Diffusion dans l’espace et le temps
L’écriture phénicienne est représentée par quelques inscriptions. L’alphabet le plus ancien (Xe siècle avant notre ère) est essentiellement représenté à Byblos au Liban, par une série d’inscriptions royales à la graphie assez archaïque, et à Tell Kazel en Syrie, par quelques-unes présentes sur la céramique. À l’époque perse (VIe-IVe siècle avant notre ère), on en trouve encore à Byblos, mais aussi à Sidon, avec les textes funéraires des rois Tabnit et Eshmunazor (la plus longue inscription phénicienne du Liban) et ceux dédicatoires du roi Bodashtart, de la même dynastie. En dehors de quelques épigraphes funéraires, Tyr et sa région n’ont livré que des exemples d’époque hellénistique (IVe-Ier siècle avant notre ère), comme à Arwad. L’écriture se diffuse avec la langue au gré de la présence de Phéniciens : en Anatolie, l’une et l’autre sont utilisées par des rois et des notables de culture louvite et araméenne (avec notamment l’inscription de Karatepe, vers 700 avant notre ère, la plus longue connue) ; en Mésopotamie, elle arrive sur des objets (boîte en ivoire trouvée à Ur) ; en Égypte, sur quelques inscriptions ; en Grèce et en Égée, sur des épitaphes et ex-votos laissés par des commerçants phéniciens à l’époque hellénistique.
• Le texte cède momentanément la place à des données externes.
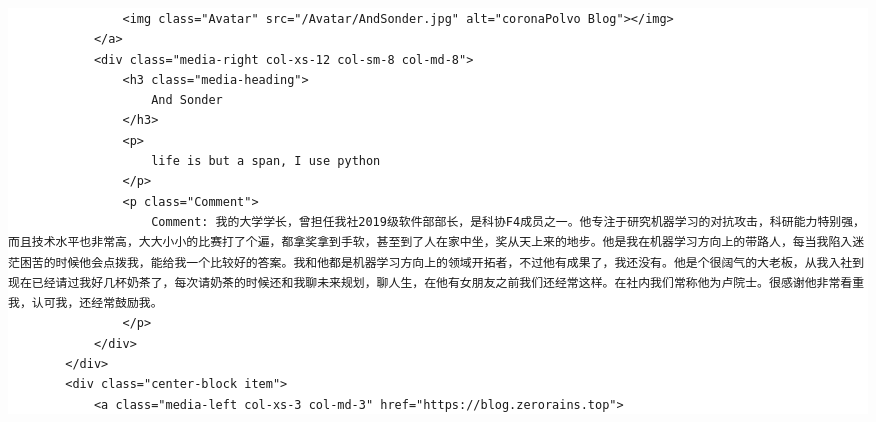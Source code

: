                     <img class="Avatar" src="/Avatar/AndSonder.jpg" alt="coronaPolvo Blog"></img>
                </a>
                <div class="media-right col-xs-12 col-sm-8 col-md-8">
                    <h3 class="media-heading">
                        And Sonder
                    </h3>
                    <p>
                        life is but a span, I use python
                    </p>
                    <p class="Comment">
                        Comment: 我的大学学长，曾担任我社2019级软件部部长，是科协F4成员之一。他专注于研究机器学习的对抗攻击，科研能力特别强，而且技术水平也非常高，大大小小的比赛打了个遍，都拿奖拿到手软，甚至到了人在家中坐，奖从天上来的地步。他是我在机器学习方向上的带路人，每当我陷入迷茫困苦的时候他会点拨我，能给我一个比较好的答案。我和他都是机器学习方向上的领域开拓者，不过他有成果了，我还没有。他是个很阔气的大老板，从我入社到现在已经请过我好几杯奶茶了，每次请奶茶的时候还和我聊未来规划，聊人生，在他有女朋友之前我们还经常这样。在社内我们常称他为卢院士。很感谢他非常看重我，认可我，还经常鼓励我。
                    </p>
                </div>
            </div>
            <div class="center-block item">
                <a class="media-left col-xs-3 col-md-3" href="https://blog.zerorains.top">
Mais c’est en Méditerranée occidentale que l’écriture s’est le plus largement diffusée au gré de la navigation et de la fondation de colonies, à Malte, en Sicile, en Sardaigne, à Ibiza, en Espagne et sur la côte africaine. L’écriture connaît un développement et une évolution particuliers à Carthage, où, alors appelée punique, elle se substitue ensuite à l’écriture phénicienne dans toute cette région. Si la dernière trace d’écrit en phénicien en Orient, à Arwad/ Arados, est datée de 25 avant notre ère, l’usage de cette écriture se maintient en Afrique (Libye, Algérie) et en Sardaigne jusqu’au IIe, voire probablement, jusqu’au IIIe siècle de notre ère.